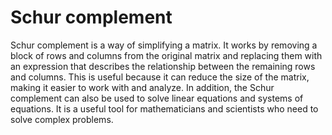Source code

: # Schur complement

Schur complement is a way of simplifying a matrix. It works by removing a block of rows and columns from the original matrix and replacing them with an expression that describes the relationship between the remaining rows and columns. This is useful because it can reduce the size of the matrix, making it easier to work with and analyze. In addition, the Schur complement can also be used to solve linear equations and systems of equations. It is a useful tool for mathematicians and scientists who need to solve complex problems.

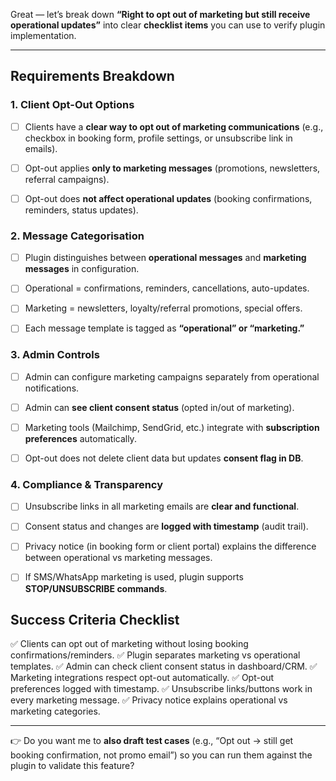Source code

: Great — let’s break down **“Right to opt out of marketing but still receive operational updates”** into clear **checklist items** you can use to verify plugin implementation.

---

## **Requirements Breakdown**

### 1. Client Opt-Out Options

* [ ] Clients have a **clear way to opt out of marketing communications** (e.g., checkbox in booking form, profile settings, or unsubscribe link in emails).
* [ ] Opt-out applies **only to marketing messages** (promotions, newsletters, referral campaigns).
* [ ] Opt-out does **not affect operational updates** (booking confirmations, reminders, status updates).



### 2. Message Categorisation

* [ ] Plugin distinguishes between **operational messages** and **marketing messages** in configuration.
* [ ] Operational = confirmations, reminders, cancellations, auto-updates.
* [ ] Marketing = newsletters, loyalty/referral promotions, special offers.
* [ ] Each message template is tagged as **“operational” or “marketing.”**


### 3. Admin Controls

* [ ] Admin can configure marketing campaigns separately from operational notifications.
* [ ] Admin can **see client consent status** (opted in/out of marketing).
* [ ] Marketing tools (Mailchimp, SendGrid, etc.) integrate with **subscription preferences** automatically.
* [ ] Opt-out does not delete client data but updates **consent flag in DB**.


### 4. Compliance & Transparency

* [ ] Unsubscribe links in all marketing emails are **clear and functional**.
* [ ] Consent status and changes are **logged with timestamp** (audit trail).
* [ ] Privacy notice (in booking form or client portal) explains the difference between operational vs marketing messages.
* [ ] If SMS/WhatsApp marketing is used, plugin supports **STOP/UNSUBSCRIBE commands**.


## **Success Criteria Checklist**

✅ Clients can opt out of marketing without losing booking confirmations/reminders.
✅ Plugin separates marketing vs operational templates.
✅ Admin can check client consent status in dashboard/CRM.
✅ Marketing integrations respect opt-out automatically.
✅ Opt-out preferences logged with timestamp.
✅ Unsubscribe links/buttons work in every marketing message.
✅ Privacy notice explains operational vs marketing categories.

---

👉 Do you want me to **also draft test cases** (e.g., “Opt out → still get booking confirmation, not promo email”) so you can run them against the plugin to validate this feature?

TASK DETAILS
The result should be all the records, retyped exactly, with no pictures among them.

OUTPUT BELOW
Source code

: # Schur complement

Schur complement is a way of simplifying a matrix. It works by removing a block of rows and columns from the original matrix and replacing them with an expression that describes the relationship between the remaining rows and columns. This is useful because it can reduce the size of the matrix, making it easier to work with and analyze. In addition, the Schur complement can also be used to solve linear equations and systems of equations. It is a useful tool for mathematicians and scientists who need to solve complex problems.

Source code

: Great — let’s break down **“Right to opt out of marketing but still receive operational updates”** into clear **checklist items** you can use to verify plugin implementation.

---

## **Requirements Breakdown**

### 1. Client Opt-Out Options

* [ ] Clients have a **clear way to opt out of marketing communications** (e.g., checkbox in booking form, profile settings, or unsubscribe link in emails).
* [ ] Opt-out applies **only to marketing messages** (promotions, newsletters, referral campaigns).
* [ ] Opt-out does **not affect operational updates** (booking confirmations, reminders, status updates).



### 2. Message Categorisation

* [ ] Plugin distinguishes between **operational messages** and **marketing messages** in configuration.
* [ ] Operational = confirmations, reminders, cancellations, auto-updates.
* [ ] Marketing = newsletters, loyalty/referral promotions, special offers.
* [ ] Each message template is tagged as **“operational” or “marketing.”**


### 3. Admin Controls

* [ ] Admin can configure marketing campaigns separately from operational notifications.
* [ ] Admin can **see client consent status** (opted in/out of marketing).
* [ ] Marketing tools (Mailchimp, SendGrid, etc.) integrate with **subscription preferences** automatically.
* [ ] Opt-out does not delete client data but updates **consent flag in DB**.


### 4. Compliance & Transparency

* [ ] Unsubscribe links in all marketing emails are **clear and functional**.
* [ ] Consent status and changes are **logged with timestamp** (audit trail).
* [ ] Privacy notice (in booking form or client portal) explains the difference between operational vs marketing messages.
* [ ] If SMS/WhatsApp marketing is used, plugin supports **STOP/UNSUBSCRIBE commands**.


## **Success Criteria Checklist**

✅ Clients can opt out of marketing without losing booking confirmations/reminders.
✅ Plugin separates marketing vs operational templates.
✅ Admin can check client consent status in dashboard/CRM.
✅ Marketing integrations respect opt-out automatically.
✅ Opt-out preferences logged with timestamp.
✅ Unsubscribe links/buttons work in every marketing message.
✅ Privacy notice explains operational vs marketing categories.

---

👉 Do you want me to **also draft test cases** (e.g., “Opt out → still get booking confirmation, not promo email”) so you can run them against the plugin to validate this feature?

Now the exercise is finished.